## TASK ITEM
The answer must consist of every line in the records that contains the word "comprendre".

## Document images with source code
***

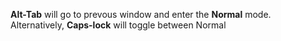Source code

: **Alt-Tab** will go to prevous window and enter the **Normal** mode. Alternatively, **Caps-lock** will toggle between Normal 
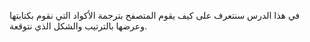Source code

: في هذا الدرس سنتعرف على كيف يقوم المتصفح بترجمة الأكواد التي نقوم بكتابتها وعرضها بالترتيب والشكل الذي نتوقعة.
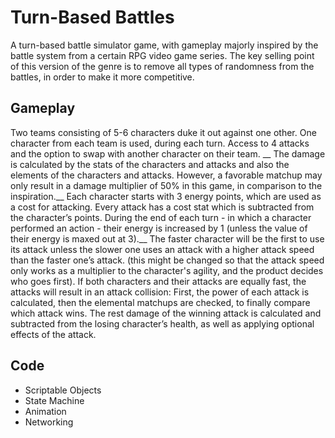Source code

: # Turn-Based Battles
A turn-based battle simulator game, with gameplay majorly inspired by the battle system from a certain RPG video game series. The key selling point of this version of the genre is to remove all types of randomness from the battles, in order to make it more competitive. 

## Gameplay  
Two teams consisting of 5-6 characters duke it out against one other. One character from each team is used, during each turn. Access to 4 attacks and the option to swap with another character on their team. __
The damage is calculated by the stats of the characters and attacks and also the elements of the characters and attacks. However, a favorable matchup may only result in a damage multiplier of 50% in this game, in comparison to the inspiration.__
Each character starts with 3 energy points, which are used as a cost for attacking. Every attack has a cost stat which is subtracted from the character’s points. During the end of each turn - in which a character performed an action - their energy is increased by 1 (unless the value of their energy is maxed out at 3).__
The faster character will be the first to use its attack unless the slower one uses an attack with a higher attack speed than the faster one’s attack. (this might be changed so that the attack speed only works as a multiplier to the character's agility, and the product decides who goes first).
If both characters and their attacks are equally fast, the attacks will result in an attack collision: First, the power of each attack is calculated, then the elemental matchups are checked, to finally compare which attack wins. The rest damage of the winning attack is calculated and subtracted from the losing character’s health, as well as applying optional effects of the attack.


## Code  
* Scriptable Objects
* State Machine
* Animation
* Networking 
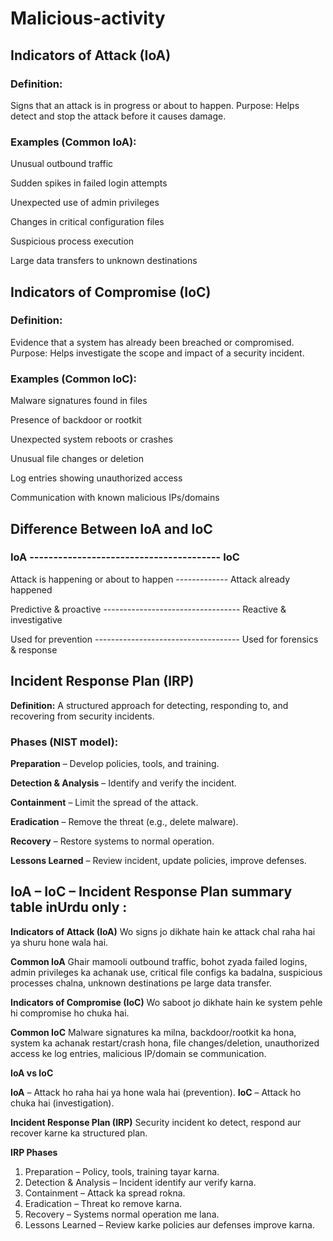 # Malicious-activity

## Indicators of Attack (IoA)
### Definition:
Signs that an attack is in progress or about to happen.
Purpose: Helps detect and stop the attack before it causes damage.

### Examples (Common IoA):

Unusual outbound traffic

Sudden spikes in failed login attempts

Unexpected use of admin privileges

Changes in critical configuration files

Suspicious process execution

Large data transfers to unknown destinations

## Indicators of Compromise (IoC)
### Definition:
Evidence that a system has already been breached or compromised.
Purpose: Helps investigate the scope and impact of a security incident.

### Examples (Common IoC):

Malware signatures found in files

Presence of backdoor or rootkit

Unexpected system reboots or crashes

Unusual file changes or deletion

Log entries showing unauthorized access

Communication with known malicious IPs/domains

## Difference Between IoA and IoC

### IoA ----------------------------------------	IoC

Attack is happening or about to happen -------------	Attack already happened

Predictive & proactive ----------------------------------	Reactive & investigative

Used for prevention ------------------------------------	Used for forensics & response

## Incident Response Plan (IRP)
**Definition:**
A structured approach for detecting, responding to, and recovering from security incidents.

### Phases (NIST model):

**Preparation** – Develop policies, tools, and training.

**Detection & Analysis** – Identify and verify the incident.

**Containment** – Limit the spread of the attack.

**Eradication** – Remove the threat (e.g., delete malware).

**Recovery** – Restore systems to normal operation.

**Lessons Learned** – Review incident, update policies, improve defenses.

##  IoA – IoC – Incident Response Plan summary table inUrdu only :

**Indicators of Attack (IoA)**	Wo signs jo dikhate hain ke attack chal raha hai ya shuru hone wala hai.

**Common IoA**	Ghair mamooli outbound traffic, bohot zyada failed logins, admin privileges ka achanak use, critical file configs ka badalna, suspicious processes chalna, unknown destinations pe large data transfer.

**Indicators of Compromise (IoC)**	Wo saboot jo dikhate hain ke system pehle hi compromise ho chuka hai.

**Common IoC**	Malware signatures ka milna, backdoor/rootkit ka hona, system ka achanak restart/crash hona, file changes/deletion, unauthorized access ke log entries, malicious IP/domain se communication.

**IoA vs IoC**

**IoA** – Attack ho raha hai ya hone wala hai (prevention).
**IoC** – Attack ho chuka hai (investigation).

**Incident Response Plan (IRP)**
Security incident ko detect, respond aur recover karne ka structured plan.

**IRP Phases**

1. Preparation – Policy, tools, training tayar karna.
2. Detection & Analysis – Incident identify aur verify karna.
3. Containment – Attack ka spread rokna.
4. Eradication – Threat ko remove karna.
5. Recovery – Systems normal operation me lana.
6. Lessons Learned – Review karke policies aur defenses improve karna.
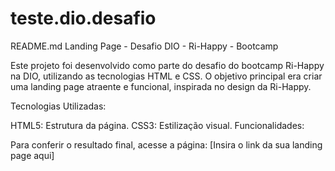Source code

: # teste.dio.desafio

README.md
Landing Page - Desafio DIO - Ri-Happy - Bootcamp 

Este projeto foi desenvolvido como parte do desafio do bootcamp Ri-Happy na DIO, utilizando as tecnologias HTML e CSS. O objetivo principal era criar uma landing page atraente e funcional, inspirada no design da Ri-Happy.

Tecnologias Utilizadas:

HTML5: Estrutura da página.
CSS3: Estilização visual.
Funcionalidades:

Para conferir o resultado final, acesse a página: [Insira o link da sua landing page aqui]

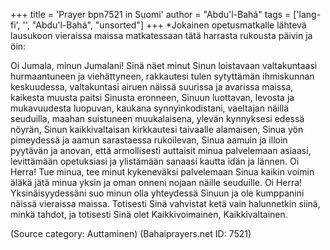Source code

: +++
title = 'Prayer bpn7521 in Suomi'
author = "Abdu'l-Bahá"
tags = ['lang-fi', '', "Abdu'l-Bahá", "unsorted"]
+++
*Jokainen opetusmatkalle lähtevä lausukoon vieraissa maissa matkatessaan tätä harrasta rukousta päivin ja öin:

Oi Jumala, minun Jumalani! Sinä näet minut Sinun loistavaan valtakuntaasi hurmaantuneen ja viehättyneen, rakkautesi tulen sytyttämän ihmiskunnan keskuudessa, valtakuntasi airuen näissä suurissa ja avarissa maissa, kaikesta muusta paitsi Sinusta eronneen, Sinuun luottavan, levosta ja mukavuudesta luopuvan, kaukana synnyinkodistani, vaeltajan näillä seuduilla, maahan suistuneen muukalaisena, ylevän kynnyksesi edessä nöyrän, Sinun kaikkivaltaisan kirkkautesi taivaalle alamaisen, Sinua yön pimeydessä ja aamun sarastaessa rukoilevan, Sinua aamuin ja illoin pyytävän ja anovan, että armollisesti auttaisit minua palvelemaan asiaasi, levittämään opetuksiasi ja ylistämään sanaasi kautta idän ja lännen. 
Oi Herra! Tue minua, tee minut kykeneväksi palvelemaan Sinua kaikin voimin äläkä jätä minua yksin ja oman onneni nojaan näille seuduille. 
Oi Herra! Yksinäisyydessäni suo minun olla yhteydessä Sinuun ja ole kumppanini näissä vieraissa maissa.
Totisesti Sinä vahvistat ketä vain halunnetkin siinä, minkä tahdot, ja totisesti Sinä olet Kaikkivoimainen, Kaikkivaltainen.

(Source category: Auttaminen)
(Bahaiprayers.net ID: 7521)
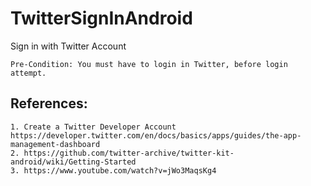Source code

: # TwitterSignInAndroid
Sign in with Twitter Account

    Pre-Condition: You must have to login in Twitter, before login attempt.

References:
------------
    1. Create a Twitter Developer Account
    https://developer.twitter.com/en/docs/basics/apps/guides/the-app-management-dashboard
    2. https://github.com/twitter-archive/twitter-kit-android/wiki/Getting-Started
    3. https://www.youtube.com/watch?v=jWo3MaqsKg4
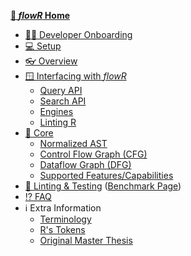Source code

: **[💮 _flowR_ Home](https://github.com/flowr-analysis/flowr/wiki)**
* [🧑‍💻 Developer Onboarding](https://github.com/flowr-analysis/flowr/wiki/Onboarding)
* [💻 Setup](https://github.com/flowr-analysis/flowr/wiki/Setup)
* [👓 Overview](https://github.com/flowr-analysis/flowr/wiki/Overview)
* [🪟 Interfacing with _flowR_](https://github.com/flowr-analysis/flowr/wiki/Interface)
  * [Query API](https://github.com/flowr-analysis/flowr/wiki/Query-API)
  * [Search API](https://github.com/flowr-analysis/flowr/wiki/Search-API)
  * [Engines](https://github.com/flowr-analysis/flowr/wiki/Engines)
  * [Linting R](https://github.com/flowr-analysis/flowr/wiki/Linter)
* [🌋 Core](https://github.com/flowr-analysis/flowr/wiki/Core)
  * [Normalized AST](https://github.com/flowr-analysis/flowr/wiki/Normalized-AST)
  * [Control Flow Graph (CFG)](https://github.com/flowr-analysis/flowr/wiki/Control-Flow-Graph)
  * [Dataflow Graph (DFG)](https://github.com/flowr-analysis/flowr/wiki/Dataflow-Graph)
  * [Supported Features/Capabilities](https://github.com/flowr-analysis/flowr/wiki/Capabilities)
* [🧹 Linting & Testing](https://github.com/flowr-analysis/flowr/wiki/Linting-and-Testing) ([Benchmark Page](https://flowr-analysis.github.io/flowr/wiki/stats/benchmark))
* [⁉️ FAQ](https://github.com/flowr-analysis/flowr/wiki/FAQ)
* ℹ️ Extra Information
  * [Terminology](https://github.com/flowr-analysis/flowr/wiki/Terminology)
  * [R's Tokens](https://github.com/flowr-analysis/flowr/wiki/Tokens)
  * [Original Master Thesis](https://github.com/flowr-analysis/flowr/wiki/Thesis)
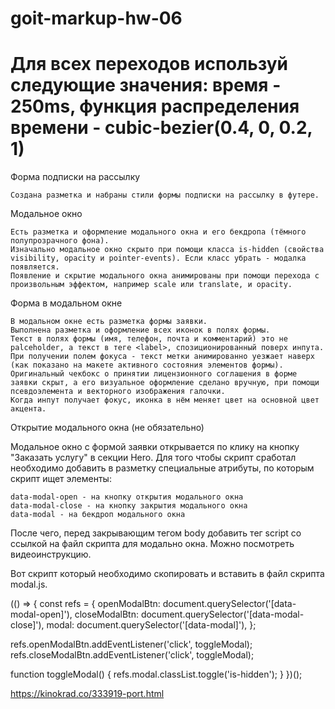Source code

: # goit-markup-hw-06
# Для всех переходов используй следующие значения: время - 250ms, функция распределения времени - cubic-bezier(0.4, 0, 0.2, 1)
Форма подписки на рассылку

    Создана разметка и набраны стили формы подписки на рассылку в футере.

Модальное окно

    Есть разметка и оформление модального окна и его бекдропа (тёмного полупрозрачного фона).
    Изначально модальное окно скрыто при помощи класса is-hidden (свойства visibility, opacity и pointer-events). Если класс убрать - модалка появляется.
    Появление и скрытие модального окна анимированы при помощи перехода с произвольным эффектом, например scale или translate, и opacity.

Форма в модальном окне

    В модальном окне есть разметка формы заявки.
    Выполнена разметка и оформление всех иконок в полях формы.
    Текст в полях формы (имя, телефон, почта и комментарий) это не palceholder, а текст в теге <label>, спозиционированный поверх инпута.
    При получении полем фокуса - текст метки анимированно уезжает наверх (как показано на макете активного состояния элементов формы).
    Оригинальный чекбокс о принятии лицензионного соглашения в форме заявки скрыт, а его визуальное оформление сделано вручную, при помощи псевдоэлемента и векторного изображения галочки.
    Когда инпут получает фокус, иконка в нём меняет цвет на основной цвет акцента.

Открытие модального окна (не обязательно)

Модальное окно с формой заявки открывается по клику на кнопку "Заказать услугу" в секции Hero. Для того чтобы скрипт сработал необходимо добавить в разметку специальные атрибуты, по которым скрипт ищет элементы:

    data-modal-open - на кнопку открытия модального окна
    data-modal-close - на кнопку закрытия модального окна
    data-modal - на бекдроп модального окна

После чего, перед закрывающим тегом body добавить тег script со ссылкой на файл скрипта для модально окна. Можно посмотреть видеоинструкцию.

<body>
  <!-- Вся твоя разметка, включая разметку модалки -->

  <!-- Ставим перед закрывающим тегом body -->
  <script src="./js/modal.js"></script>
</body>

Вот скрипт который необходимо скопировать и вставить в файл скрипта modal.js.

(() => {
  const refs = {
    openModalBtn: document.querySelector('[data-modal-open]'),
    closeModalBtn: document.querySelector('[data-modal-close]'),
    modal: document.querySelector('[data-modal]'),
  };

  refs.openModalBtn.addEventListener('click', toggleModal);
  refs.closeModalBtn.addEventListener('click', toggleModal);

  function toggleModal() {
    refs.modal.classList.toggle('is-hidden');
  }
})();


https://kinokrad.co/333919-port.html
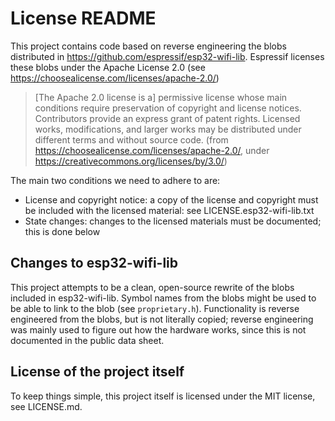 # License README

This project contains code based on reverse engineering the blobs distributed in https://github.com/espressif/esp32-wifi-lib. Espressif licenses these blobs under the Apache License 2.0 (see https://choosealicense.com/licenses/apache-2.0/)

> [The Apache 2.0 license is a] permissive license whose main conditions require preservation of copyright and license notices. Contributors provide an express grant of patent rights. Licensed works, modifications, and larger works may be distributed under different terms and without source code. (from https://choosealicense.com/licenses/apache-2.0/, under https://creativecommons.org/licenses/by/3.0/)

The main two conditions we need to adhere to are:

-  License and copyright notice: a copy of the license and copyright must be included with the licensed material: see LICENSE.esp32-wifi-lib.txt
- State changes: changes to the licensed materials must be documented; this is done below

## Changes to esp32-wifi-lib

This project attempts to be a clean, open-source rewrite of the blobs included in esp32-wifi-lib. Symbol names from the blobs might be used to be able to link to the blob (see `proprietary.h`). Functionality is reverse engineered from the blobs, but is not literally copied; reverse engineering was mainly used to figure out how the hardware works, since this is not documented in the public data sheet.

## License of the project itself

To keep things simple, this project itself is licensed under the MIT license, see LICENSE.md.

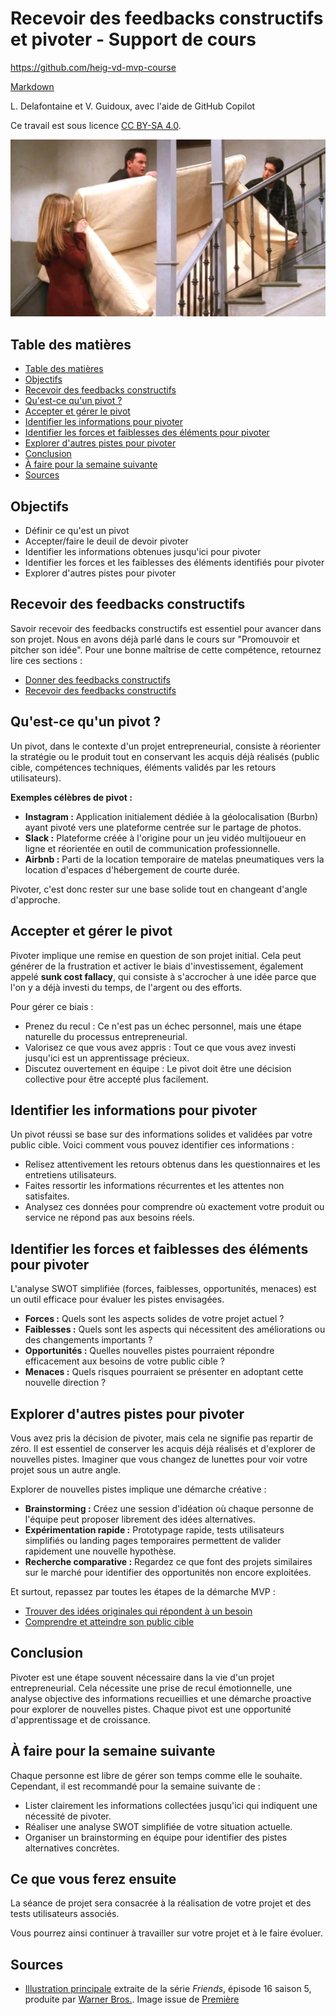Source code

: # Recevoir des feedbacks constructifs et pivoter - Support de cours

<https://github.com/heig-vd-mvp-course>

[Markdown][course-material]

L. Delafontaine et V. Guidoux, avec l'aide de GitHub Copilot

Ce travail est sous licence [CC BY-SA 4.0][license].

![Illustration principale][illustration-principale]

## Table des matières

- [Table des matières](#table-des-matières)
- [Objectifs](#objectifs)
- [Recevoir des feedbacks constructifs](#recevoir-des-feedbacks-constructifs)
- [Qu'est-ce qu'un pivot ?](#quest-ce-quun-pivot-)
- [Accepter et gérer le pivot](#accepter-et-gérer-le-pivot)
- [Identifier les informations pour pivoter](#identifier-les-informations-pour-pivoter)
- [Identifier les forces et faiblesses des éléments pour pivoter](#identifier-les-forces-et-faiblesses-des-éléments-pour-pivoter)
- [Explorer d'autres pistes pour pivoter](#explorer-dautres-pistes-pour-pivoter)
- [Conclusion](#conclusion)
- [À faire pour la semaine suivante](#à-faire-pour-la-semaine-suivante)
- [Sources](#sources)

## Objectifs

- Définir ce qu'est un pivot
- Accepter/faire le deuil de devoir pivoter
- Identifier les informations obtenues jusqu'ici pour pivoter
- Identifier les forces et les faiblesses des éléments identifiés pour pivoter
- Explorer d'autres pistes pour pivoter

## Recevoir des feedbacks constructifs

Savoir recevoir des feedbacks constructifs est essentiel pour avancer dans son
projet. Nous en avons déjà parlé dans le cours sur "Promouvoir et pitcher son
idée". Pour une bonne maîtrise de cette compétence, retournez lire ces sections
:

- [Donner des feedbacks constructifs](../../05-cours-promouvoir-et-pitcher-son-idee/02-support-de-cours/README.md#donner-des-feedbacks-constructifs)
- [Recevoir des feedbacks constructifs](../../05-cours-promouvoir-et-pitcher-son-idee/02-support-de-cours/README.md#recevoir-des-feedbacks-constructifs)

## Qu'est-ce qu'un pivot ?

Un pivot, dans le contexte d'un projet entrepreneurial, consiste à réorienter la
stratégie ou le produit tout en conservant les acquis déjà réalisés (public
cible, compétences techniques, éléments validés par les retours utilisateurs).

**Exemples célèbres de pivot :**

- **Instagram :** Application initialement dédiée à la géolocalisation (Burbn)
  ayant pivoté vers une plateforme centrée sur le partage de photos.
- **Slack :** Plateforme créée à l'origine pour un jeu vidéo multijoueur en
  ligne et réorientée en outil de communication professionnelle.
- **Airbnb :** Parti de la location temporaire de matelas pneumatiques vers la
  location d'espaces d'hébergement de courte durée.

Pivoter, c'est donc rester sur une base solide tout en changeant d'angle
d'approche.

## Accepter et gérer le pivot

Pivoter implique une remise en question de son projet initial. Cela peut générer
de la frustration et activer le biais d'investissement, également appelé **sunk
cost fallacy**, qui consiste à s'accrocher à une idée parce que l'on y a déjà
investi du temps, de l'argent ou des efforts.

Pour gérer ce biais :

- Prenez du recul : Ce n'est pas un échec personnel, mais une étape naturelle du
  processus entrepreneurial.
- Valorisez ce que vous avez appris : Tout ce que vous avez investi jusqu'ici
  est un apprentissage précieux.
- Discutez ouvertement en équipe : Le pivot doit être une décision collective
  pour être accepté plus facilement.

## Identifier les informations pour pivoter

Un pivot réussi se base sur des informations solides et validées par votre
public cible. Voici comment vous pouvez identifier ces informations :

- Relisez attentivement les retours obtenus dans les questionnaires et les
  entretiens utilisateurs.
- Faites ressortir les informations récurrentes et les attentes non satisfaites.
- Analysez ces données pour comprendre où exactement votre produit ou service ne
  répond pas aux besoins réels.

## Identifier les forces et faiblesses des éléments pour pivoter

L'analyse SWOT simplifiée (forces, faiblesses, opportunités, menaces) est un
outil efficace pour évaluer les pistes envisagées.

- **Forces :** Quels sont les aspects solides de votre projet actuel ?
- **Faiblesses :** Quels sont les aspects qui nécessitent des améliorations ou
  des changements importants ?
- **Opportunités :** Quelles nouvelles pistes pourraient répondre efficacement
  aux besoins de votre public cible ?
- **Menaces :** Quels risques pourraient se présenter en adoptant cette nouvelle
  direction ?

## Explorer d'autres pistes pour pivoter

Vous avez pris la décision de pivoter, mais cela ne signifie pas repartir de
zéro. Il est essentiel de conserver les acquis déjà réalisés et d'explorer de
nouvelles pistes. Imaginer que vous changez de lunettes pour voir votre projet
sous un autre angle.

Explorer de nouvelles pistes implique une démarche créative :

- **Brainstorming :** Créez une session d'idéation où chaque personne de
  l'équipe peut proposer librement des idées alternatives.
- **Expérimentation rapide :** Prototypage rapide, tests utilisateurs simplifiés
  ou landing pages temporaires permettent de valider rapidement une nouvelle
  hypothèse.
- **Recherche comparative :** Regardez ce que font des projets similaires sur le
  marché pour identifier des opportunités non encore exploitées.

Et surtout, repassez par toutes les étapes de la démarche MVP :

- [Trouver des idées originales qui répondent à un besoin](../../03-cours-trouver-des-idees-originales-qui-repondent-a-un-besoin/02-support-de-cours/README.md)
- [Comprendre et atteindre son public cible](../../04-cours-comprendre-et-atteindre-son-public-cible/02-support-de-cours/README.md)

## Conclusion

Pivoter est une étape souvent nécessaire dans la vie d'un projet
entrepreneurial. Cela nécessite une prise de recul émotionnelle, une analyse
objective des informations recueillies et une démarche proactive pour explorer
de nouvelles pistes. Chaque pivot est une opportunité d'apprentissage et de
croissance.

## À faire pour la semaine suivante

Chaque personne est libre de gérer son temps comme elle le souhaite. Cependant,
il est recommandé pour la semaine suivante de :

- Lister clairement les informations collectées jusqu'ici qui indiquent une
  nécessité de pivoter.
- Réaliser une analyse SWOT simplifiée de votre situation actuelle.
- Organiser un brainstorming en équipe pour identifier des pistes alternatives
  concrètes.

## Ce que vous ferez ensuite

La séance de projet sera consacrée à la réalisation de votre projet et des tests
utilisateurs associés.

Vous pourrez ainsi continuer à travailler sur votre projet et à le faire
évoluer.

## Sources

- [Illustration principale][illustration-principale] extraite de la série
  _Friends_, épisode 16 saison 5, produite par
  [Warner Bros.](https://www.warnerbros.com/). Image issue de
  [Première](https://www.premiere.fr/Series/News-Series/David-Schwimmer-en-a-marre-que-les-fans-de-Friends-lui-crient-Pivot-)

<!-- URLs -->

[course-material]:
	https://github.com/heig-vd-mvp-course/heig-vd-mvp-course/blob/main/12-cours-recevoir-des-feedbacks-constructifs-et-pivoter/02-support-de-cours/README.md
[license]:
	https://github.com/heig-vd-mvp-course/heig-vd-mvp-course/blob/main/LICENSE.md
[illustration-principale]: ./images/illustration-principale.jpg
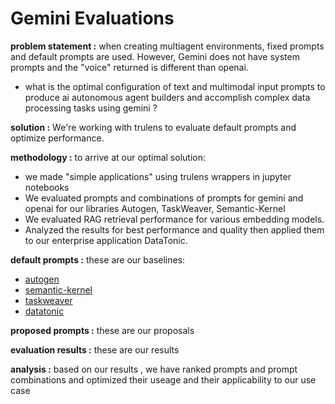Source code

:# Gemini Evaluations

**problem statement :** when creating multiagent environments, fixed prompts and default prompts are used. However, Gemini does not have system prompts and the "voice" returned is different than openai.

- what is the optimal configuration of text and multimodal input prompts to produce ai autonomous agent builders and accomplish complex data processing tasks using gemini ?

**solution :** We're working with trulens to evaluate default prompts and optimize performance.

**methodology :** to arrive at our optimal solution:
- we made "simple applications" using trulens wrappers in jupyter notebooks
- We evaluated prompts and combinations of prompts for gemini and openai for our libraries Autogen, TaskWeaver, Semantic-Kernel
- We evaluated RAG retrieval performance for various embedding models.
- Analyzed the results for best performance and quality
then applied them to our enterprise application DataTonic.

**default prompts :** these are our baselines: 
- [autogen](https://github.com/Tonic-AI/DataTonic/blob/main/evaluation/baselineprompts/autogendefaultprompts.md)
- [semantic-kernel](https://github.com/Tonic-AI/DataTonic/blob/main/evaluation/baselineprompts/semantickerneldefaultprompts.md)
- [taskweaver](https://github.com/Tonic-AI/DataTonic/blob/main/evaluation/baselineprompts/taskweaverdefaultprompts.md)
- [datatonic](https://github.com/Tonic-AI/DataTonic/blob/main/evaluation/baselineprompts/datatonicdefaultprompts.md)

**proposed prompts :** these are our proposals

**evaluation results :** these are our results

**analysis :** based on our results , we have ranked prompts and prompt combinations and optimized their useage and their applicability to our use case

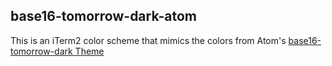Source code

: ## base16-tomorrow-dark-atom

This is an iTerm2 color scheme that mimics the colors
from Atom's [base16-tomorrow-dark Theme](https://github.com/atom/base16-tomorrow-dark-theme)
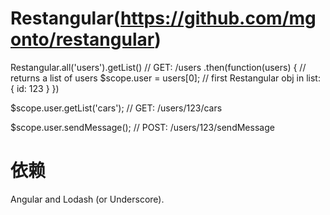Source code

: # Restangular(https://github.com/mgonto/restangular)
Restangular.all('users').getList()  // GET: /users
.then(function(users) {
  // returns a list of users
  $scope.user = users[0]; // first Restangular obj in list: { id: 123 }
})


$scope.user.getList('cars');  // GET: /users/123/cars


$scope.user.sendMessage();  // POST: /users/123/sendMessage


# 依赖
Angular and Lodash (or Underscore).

***

## TASK RESULT
- Analysez ces données pour comprendre où exactement votre produit ou service ne
- [Comprendre et atteindre son public cible](../../04-cours-comprendre-et-atteindre-son-public-cible/02-support-de-cours/README.md)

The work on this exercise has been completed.